▶ [Try it]:
When a line in the material contains the word "boolean", copy it.

▶ [The records]:
**********
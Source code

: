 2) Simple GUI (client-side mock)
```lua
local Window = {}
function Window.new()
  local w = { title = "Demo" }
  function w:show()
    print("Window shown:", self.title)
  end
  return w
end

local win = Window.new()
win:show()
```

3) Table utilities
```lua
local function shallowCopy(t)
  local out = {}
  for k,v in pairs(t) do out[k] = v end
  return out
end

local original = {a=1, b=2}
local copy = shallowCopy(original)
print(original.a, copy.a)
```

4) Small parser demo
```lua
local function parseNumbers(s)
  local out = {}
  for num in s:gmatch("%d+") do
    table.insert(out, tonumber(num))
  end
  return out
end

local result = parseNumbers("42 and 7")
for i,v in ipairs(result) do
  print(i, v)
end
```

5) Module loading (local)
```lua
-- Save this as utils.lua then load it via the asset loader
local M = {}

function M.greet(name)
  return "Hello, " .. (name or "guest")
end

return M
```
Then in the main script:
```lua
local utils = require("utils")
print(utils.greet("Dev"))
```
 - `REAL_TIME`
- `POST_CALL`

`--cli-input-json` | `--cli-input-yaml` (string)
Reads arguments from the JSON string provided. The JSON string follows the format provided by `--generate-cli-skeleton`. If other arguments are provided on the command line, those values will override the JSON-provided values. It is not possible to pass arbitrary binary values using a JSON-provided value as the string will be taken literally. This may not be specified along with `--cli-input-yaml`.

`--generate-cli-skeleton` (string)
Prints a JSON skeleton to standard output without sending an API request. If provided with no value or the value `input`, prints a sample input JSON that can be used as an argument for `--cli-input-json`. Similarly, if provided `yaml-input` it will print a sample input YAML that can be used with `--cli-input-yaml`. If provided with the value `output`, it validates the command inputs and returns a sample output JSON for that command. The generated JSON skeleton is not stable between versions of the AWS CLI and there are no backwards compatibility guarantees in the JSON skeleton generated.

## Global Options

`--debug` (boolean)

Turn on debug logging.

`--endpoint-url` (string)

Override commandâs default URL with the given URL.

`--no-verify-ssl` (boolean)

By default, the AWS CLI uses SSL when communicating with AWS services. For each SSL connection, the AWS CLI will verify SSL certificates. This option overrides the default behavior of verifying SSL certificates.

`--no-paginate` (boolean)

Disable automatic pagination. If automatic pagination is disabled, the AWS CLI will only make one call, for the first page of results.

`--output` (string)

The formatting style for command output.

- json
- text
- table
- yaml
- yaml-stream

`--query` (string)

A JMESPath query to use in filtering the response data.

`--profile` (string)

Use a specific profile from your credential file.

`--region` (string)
**********
▶ [Response to the task]:
`--debug` (boolean)
`--no-verify-ssl` (boolean)
`--no-paginate` (boolean)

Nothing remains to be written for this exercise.